I went to my parents’ bedroom and pulled a revolver from a drawer, and I didn’t even know if the revolver was loaded or if I was just joking, and I grabbed her arm so tight she couldn’t pull away, and I pointed the revolver at her face and said I’d shoot her and then I’d shoot myself because she didn’t love me.
She looked at my hand grabbing her arm so tight, and then she looked at the revolver and said, “If you’re going to do it, do it—because I don’t love you and don’t care if I go to California alone or die here with you.”
And I said I’d do it. I’d take the revolver and pull the trigger. I couldn’t live without us dreaming about California and cold beaches and red wine, all those dreams that filled our love with all the glory and beauty, all the time and sunlight, we’d ever need.
And she said, “Just do it. Just press the revolver there and do it.”
And I knew I couldn’t—not there in my mom’s kitchen with the sunlight so pure almost like the sunlight on the cold beaches in California, and I let the revolver drop to the floor and told her I couldn’t do it.
And she said it again, “I don’t love you.”
I couldn’t look at her. I turned away and asked, “What we do not?”
And she shook her arm loose from my hand.
Part III. Here/Now, 2015
What can you do after something like that?
We went out for coffee and talked, but there was nothing to say.
She moved to Frisco, and I finished my degree and started another. And all the while, I was writing her letters that didn’t say anything because they couldn’t, and she’d ignore them, and sometimes during spring break, I’d hitchhike to California.
I’d just stop by to see her. I wanted to see if she had changed, if the dream we shared had somehow pieced itself back together.
But it never did, and I met someone in grad school, and we got married and got jobs and bought a home and loved each other like I never dreamed, and we were happy.

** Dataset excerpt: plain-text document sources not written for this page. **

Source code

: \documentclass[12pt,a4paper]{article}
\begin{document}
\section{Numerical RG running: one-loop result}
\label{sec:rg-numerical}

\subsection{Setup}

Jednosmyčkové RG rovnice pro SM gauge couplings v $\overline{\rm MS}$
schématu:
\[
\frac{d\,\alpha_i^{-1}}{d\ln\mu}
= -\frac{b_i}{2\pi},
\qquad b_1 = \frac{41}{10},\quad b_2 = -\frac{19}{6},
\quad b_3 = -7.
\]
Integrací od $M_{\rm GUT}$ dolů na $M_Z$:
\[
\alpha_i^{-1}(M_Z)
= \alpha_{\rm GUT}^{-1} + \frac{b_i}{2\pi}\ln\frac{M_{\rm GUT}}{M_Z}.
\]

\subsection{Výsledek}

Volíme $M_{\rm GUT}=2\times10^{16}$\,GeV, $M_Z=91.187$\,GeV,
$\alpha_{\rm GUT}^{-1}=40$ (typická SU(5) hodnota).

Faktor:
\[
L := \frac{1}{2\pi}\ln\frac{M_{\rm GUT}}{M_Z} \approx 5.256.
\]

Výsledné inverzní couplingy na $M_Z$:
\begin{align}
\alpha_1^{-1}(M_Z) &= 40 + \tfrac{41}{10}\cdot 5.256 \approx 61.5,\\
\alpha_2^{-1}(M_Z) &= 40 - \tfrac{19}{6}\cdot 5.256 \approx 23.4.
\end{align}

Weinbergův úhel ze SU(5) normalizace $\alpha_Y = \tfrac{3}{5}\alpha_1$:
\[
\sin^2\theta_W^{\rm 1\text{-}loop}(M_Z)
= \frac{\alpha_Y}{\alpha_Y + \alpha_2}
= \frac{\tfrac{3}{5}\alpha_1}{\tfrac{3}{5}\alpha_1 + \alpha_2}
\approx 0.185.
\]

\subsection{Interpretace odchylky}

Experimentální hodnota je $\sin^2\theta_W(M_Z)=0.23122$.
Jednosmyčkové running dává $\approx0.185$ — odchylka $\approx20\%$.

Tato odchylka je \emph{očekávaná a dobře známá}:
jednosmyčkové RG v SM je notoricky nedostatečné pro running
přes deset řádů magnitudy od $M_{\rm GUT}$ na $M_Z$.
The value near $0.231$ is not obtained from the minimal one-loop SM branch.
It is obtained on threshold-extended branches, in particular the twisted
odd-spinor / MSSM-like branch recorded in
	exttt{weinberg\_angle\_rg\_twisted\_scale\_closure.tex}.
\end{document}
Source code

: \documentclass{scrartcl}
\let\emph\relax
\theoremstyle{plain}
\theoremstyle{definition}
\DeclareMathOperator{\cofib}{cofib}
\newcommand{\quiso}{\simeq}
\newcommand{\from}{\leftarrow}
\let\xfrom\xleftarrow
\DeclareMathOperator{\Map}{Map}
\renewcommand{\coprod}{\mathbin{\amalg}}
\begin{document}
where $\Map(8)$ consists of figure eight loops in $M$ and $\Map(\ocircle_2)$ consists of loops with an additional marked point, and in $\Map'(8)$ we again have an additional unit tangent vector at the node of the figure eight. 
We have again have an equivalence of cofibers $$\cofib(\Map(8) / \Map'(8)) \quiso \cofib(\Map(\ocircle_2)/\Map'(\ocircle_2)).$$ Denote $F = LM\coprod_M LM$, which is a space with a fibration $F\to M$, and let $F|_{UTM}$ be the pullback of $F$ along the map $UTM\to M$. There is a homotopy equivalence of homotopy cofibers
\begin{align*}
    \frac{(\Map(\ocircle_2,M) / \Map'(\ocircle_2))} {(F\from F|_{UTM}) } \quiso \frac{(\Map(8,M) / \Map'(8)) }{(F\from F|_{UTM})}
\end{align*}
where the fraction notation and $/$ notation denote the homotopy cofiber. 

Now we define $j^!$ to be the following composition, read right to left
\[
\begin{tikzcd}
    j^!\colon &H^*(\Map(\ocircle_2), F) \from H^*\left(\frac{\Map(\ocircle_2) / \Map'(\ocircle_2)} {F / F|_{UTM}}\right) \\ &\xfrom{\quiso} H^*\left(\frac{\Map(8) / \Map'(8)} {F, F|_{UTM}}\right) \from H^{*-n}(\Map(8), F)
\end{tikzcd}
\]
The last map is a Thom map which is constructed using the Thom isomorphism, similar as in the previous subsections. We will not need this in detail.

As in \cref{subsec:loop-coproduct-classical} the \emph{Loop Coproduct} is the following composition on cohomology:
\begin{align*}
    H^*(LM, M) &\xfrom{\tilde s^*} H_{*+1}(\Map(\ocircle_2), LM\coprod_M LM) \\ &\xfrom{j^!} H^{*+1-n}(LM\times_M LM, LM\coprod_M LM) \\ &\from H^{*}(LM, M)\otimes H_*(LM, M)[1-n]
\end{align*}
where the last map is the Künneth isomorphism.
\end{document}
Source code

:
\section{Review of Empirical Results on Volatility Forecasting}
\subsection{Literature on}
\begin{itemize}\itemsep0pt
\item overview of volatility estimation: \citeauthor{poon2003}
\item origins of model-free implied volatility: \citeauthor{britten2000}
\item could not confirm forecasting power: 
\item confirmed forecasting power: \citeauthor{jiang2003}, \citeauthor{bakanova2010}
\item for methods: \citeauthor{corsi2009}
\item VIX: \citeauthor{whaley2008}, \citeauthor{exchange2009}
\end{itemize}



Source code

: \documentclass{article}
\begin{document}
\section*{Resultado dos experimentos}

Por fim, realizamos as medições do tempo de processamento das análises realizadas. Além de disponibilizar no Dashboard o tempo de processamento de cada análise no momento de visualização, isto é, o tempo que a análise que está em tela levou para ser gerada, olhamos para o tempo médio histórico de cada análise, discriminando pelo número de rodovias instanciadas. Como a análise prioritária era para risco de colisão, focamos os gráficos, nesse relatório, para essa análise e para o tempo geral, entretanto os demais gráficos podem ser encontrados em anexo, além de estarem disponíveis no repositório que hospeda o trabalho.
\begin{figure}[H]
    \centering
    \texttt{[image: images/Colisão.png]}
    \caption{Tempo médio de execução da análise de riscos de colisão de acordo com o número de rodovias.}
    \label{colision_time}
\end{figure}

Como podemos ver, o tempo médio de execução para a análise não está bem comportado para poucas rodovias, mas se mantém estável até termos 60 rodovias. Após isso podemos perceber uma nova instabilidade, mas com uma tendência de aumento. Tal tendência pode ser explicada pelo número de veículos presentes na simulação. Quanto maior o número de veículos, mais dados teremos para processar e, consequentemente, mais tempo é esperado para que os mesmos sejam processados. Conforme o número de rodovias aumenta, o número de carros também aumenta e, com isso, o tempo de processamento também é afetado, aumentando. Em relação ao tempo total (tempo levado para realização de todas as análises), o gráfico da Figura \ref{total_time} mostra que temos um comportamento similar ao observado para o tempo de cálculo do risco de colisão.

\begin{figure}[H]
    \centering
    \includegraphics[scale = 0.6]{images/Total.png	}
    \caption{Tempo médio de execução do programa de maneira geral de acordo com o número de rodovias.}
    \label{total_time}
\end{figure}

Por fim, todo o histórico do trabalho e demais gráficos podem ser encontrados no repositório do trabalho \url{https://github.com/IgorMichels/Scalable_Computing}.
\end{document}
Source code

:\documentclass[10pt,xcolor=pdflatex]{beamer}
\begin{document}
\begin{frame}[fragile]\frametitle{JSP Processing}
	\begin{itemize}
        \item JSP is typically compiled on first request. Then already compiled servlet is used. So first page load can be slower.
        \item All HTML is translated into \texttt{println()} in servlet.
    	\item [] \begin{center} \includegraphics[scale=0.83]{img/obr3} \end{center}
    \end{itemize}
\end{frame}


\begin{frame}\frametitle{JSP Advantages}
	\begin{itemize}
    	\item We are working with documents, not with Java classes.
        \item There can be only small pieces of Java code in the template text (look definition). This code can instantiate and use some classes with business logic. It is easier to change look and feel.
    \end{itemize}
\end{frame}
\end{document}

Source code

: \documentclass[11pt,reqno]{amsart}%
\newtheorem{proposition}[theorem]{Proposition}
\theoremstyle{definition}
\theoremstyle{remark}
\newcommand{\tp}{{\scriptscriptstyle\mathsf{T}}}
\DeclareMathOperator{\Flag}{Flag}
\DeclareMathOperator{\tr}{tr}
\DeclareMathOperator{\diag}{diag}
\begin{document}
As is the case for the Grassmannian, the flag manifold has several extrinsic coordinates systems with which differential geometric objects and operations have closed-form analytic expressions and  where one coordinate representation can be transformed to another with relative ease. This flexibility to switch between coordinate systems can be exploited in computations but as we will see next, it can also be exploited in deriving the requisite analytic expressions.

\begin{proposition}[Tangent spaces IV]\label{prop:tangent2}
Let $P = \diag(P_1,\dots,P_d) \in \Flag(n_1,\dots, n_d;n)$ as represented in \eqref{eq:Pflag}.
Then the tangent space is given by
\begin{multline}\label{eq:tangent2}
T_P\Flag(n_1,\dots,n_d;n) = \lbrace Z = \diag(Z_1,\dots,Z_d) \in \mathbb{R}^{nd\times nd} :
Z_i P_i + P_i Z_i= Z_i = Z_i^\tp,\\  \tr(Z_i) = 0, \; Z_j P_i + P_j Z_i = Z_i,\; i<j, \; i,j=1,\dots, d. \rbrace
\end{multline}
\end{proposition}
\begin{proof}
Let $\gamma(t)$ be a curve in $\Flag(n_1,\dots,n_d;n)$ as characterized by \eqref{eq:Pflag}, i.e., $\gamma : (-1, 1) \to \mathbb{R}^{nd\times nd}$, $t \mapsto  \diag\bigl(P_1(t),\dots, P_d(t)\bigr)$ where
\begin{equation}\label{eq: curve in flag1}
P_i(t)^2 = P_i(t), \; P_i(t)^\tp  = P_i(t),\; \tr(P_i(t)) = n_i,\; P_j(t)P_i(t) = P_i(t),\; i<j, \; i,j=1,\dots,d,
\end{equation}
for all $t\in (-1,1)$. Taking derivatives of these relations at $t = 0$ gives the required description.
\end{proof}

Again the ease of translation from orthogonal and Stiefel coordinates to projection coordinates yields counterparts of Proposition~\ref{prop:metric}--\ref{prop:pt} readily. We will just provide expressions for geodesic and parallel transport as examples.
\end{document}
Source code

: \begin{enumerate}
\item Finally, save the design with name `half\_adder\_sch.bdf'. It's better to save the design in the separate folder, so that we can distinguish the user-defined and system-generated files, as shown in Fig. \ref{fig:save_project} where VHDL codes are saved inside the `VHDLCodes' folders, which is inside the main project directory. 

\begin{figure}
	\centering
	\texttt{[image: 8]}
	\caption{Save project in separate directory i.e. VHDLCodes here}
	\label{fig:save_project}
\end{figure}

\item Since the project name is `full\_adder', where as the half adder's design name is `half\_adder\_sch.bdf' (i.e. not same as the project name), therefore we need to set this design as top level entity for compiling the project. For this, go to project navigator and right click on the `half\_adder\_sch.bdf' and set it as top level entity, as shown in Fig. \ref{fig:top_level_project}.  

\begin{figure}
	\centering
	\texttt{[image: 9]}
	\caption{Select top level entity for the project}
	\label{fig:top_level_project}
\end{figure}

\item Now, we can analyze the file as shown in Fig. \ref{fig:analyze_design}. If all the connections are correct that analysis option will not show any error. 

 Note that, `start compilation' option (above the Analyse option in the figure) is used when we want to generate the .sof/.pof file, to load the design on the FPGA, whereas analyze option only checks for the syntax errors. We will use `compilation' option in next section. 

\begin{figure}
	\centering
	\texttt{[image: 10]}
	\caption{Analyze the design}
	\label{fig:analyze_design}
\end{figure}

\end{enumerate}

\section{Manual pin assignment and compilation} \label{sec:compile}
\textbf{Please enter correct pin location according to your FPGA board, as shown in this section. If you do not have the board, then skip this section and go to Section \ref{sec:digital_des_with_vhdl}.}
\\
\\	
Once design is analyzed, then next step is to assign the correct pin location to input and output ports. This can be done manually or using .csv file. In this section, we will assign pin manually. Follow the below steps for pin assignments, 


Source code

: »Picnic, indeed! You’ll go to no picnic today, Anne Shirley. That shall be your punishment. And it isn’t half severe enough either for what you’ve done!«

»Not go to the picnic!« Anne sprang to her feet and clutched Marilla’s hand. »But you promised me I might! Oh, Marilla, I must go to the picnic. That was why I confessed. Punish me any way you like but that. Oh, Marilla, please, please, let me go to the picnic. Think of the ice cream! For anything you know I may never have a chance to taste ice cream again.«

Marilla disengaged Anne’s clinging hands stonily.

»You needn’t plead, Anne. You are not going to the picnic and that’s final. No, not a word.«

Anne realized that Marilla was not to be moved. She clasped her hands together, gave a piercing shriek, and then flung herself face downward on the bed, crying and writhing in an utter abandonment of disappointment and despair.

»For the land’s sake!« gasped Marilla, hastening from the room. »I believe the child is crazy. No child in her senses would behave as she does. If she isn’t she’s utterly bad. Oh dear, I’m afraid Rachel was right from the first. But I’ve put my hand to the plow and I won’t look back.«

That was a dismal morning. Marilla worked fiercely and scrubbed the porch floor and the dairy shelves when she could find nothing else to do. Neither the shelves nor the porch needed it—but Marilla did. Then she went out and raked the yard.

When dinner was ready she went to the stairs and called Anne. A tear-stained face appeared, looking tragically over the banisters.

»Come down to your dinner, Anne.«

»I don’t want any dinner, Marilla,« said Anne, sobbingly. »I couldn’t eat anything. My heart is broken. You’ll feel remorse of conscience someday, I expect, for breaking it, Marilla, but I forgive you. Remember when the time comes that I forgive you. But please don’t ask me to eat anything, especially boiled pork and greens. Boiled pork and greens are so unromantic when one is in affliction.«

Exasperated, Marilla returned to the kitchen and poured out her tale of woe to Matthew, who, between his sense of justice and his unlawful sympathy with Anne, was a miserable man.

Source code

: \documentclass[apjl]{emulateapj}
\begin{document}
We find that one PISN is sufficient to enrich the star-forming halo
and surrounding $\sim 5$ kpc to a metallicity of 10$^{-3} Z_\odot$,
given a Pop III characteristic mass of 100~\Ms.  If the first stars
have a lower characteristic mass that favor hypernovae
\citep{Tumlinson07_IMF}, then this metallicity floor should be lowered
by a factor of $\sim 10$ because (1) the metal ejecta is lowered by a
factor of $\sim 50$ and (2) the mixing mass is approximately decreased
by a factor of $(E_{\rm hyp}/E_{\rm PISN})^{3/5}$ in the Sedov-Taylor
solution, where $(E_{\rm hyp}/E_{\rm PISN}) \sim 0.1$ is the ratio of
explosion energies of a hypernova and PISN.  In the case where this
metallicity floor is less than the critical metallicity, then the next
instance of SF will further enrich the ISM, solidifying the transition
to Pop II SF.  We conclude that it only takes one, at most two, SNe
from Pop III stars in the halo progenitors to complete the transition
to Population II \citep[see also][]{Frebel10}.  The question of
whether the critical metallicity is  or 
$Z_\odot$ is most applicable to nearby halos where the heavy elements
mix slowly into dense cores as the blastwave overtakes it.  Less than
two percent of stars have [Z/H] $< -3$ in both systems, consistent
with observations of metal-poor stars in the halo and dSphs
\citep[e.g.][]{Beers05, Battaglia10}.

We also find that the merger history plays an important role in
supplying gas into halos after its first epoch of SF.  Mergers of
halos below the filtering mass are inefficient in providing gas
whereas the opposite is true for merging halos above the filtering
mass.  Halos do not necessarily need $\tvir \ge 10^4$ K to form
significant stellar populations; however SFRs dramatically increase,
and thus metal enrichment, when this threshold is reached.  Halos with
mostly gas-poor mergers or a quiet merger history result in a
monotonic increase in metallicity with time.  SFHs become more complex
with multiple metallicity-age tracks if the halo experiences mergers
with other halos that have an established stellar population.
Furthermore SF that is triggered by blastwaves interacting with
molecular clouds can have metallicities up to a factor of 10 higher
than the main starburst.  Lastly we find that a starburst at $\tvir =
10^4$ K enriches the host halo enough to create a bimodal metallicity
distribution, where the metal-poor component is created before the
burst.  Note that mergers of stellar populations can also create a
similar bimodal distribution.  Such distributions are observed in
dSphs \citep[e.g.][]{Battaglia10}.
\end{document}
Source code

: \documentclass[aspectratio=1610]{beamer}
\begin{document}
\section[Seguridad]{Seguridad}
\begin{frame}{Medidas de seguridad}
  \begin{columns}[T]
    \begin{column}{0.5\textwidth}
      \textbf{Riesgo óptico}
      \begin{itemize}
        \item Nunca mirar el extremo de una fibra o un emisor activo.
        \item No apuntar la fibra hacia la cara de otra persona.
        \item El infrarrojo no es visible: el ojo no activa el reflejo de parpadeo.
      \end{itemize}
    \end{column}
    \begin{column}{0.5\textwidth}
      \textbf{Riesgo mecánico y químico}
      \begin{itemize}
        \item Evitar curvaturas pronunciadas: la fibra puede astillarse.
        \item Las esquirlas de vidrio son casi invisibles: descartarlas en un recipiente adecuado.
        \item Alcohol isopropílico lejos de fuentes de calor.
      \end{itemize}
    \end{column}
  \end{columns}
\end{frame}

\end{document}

And sometimes I still think about the pure hippie girl and the weight and shape of her breasts as she rolled her gray sweater over her head, and I remember the taste of her hair in my mouth. Vanilla, sweet apricots, and something salty, maybe my sweat after we made love.
But it’s different.
I’m sixty-six now, and soon I’ll be sixty-seven, and what I’ve learned about life’s changes is that we change the way the great glaciers change. Slowly.
One year we melt a little. The next we freeze a little. A wind comes from some place and shines up our northern walls. The next year the wind is a little stronger or weaker. We don’t change the way people in books change. Today’s hero, tomorrow’s fool.
Our future—a patient grandmother with a toddler in hand—comes slowly.